Even in 1831, it makes sense someone from New York would notice a difference.
http://www.kshs.org/lewisclark/journals.htm (Kansas State Historical Society): Lewis and Clark: Kansas Journal Entries; further up the river, July 5, 1804:
“I observe great quantities of Summer & fall Grapes, Berries & Wild roases on the banks”
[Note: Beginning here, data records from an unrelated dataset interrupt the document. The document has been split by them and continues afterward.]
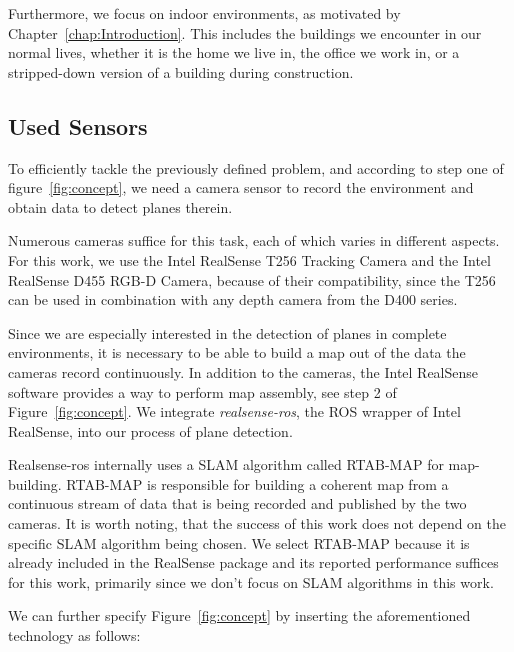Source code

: \documentclass[main.tex]{subfiles}
\begin{document}
Furthermore, we focus on indoor environments, as motivated by Chapter~\ref{chap:Introduction}.
This includes the buildings we encounter in our normal lives, whether it is the home we live in, the office we work in, or a stripped-down version of a building during construction.




\subsection{Used Sensors}
To efficiently tackle the previously defined problem, and according to step one of figure~\ref{fig:concept}, we need a camera sensor to record the environment and obtain data to detect planes therein.

Numerous cameras suffice for this task, each of which varies in different aspects.
For this work, we use the Intel RealSense T256 Tracking Camera and the Intel RealSense D455 RGB-D Camera, because of their compatibility,
since the T256 can be used in combination with any depth camera from the D400 series.

Since we are especially interested in the detection of planes in complete environments, it is necessary to be able to build a map out of the data the cameras
record continuously.
In addition to the cameras, the Intel RealSense software provides a way to perform map assembly, see step 2 of Figure~\ref{fig:concept}.%
We integrate \textit{realsense-ros}, the ROS wrapper of Intel RealSense, into our process of plane detection.

Realsense-ros internally uses a SLAM algorithm called RTAB-MAP \cite{Labbé_Michaud_2019} for map-building.
RTAB-MAP is responsible for building a coherent map from a continuous stream of data that is being recorded and published by the two cameras.
It is worth noting, that the success of this work does not depend on the specific SLAM algorithm being chosen. We select RTAB-MAP because
it is already included in the RealSense package and its reported performance suffices for this work, primarily since we don't focus on SLAM
algorithms in this work.

We can further specify Figure~\ref{fig:concept} by inserting the aforementioned technology as follows:
\end{document}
http://www.kshs.org/lewisclark/journals.htm (Kansas State Historical Society): Lewis and Clark: Kansas Journal Entries; near White Cloud, Kansas; July 10, 1804:
“opposit this Isld. on the L.S. is a butifull Bottom Prarie whuch will Contain about 2000 acres of Land covered with wild rye & wild Potatoes”
So, what do we have here: hazelnuts, grapes, plums, gooseberries, raspberries, apples, mulberries, pecans, vegetables, wheat, rye, potatoes … a nice selection of carbohydrates, grains and proteins … sounds like a healthy mix to me.
All the above journal citations only cover one month, out of their 28 month journey; plus, they didn’t go everywhere.
The closest Indian tribe (Kanza) was 20 leagues (60 miles) up the Kansas River:
http://lewisandclarkjournals.unl.edu/1804-06-28.html (University of Nebraska, Lincoln), Moulton, (at the mouth of the Kansas River, Kansas City, Kansas) June 28, 1804:
“This River recves its name from a nation which dwells at this time on its banks & 2 villages one about 20 Leagues & the other 40 Leagues up, those Indians are not verry noumerous at this time”
And the closest Indians in Missouri were 200 miles up the Osage River:
http://lewisandclarkjournals.unl.edu/1804-06-01.html (University of Nebraska, Lincoln), Moulton, (at the mouth of the Osage River, near Jefferson City, Missouri) June 1, 1804:
“The Osage nation of Indians live about two hundred miles up this river.”
The last white settlement (seven houses) they passed was near Washington, Missouri (just west of St. Louis):
http://lewisandclarkjournals.unl.edu/1804-05-25.html (University of Nebraska, Lincoln), Moulton, May 25, 1804:
“a small French village situated on the north side, and encamped a quarter of a mile above it. This is the last settlement of white people on the river.”
Their first encounter with Indians was near Omaha, Nebraska:
http://nature.org/wherewework/northamerica/lewisandclark/explore/leg03.html, Traveling the Mighty Missouri North of the Platte River in Nebraska and Iowa - August 1804:
They also encountered their first Native Americans — Otos and Missouris.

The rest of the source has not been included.